Big data should allow decision-makers to focus on the customer and value their own technology investments. If big data is used correctly, every aspect of healthcare service can improve.
Acute care facilities must appoint great physicians to their medical staff. Excellent physicians raise the level of care provided to patients, enhance other physicians’ and providers’ performances and optimize the enterprise’s entire operation. Truly, we have only begun to appreciate the metrics that describe our own and caregivers’ performances.
Data’s Credibility Problem
This article by Thomas C. Redman reminded me of the challenge dirty data poses for value-added healthcare delivery. Redman reminds us that “the quality of data is fixed at the moment of creation.” He also says that the data creator is not necessarily the data user, which may result in poor data capture. In healthcare, the data creator is frequently the end data user, but this still does not protect care providers from dirty data and its consequences.
Anyone who was ever spent time in a Health Information Center, the department formally known as Medical Records, knows the horror of duplicate records and can recite tales of inaccurate face sheets. Despite the best training, system design, personal selection and intentions, patient registration is still a tight rope walk across an erupting volcano.
Registering a patient in the busy ER violates every recommendation for optimal man-machine interface. Add to this environment the problem of the unique name identifier.

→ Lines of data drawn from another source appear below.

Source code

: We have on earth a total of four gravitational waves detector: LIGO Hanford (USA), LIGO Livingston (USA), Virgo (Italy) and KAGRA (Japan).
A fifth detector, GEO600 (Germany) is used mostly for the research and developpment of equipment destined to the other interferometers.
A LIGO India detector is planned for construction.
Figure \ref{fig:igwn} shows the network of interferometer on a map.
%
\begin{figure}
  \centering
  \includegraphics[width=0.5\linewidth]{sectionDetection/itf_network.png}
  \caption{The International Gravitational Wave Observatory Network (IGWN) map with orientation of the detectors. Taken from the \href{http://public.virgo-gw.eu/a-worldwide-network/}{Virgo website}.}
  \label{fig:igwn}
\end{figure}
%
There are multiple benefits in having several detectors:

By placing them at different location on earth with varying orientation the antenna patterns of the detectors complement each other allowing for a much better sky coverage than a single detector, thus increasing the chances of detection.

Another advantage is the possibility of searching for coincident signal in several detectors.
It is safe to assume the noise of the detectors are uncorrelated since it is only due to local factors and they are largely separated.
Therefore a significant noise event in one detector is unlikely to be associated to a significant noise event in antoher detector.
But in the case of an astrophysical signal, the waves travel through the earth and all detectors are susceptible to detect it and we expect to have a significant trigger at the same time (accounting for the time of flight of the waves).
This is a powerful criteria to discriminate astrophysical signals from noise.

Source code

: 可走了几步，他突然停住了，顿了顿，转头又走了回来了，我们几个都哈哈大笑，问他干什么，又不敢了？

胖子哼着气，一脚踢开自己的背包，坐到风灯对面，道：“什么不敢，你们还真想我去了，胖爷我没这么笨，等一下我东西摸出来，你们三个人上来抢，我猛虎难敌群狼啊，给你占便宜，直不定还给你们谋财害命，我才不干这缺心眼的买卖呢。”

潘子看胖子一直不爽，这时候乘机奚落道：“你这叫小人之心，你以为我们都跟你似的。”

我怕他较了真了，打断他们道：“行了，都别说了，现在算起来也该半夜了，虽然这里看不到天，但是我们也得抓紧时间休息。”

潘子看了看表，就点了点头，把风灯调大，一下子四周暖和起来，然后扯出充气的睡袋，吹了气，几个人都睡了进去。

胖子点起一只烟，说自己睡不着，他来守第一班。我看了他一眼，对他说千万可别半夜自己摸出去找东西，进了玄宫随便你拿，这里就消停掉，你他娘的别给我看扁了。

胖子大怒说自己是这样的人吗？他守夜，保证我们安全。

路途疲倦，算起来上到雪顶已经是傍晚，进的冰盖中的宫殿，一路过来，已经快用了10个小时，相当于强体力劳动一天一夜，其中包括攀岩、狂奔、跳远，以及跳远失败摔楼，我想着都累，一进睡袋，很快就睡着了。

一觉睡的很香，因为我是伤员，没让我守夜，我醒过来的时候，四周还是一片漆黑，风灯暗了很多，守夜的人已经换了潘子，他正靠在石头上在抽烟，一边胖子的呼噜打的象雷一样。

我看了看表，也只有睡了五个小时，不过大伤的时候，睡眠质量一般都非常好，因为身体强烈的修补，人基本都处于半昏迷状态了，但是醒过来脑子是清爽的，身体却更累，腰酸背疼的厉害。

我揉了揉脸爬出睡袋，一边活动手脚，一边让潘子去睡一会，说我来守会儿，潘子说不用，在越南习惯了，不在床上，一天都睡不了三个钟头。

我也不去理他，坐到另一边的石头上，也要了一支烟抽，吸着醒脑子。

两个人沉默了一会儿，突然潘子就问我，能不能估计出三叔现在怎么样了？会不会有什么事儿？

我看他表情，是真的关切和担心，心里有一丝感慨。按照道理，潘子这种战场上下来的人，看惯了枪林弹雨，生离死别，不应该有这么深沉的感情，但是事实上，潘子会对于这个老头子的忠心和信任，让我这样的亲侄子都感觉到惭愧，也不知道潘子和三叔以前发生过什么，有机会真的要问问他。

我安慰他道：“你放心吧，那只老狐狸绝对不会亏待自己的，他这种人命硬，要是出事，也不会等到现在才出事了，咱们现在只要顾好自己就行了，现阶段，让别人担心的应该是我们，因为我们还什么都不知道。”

Consider Charles Lutwidge Dodgson, better known as his penname, Lewis Carroll. If he lived in modern times, his potential aliases seem endless. Fortunately, most patient access/registration modules are programmed to facilitate correct, unique patient identification. Yet we still create duplicate records. Could big data improve registration?
In the early 19th century, virtually every Briton knew Arthur Wellesley was the Duke of Wellington, or ”The Iron Duke.” But I’m not sure modern health information technology would. This is the realm of unstructured data search. Is it worth the effort to improve it? Absolutely! It’s more harmful to lose a critical ER patient than to show a hospital’s board a bad data point.
You May Not Need Big Data After All
The last article to launch us into 2014 is “You May Not Need Big Data After All.” The authors observe that “ … big data has been hyped so heavily the companies are expected to deliver more value than it actually can.” Expecting big data to add profit when many companies fail to use their existing data to optimize management is a bad career decision.
Providing decision-makers with effective information leads to better decisions. Simply put, evidence-based management often beats seat-of-the-pants management, which is a good thing for those of us in healthcare information technology to keep sight of as we power into 2014.